What is a bermed corner.


A bermed corner or berm is a corner that has a banked outer edge that runs the entire length of the corner. This bank allows you to go faster through the corner. It pushes back against your tyres giving them extra support through the corner allowing a higher speed than a similar flat corner without slipping.


Lean your bike over into a berm in a similar way to a normal flat corner but remember you will be entering the berm faster so will need to lean more. How much extra speed you can carry into the berm depends on how steep the berm is and therefore how much support and extra grip it provides.


Ride into the berm rather than across it.


The line you take into a berm will be different from the usual flat corner 'racing' line. Ride into the berm rather than cutting across it. Start on the flat section of trail, as the berm starts, steer your front wheel gently up the bank in the opposite direction to the curve. This is called countersteering.

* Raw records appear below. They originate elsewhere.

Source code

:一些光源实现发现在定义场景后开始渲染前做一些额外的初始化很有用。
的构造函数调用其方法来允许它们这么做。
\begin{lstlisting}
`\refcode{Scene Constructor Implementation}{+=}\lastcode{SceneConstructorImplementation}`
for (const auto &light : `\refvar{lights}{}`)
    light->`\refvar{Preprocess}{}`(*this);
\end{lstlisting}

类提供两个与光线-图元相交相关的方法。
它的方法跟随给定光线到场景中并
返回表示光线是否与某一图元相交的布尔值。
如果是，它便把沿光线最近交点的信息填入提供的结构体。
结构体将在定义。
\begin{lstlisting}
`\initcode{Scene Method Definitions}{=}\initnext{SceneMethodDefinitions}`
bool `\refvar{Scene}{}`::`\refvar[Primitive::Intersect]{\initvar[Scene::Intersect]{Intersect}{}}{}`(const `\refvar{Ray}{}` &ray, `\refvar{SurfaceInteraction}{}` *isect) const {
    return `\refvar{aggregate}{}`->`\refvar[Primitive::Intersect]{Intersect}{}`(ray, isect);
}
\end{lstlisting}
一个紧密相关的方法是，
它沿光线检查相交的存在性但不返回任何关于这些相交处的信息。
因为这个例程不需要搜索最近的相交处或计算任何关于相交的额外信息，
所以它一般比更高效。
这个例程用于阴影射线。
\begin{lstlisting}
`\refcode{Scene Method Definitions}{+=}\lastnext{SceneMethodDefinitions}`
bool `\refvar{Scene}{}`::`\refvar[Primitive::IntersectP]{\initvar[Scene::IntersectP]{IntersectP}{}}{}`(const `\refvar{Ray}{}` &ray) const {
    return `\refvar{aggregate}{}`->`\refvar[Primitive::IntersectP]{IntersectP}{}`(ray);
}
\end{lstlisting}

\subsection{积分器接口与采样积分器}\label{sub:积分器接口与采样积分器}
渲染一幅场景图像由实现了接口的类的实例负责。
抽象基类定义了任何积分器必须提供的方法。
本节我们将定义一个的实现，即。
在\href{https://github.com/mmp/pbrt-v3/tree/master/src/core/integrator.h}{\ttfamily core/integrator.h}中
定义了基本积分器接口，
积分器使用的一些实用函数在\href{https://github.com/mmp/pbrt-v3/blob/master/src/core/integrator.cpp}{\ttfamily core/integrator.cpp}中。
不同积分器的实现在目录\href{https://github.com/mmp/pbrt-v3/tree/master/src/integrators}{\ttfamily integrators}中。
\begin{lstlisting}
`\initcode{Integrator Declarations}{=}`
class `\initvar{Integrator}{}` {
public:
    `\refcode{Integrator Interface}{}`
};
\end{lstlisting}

At the same time lean your body towards the inside of the corner.


Don't allow your bodyweight to follow the bike up the banking, keep it low towards the inside of the bend.


Stay relaxed and hold your lean all the way through the berm.


Weight the bike up through the berms for extra grip.


Straightening up.


Bringing bike back down under you as the berm ends. Unweighting the bike and steering towards the inside of the bend helps get the bike under you again quicklyto get back on the gas down the next straight.


As your confidence in the berms ability to hold you grows, enter with more speed and use the steepest part of the berm for more grip.


Shallow berms.berm technique


On shallow banked berms where you will only gain a little grip, lean the bike into the corner a little more than on a flat corner and drop your outside pedal. Don't forget to check the corner for anything that may catch you pedal.


Steep berms.


As the angle of the banking increases lean the bike over further and further until it is almost horizontal. You can go faster and faster through the corner until the banking is near vertical when you can pretty much go as fast as you want. Over time. Some berms develop a lip at the top. If your berms has one of these, hook your tyres under it and go nuts.




Berms can be used in other ways as well.


If you are approaching a bermed corner slower than normal so don't need to lean the bike over as far, keep your bike more upright using the berm provide enough pedal clearance under your inner pedal to allow you to keep pedalling through the corner getting you back up to speed.


You can also pump through berms especially short, steep ones to get a free boost of speed. Check out the pumping section for more details.


Bear in mind that although a berm may be present, it is sometimes better to take the normal 'racing' line depending on what the trail is like before or after the berm or to overtake when racing BSX or 4X.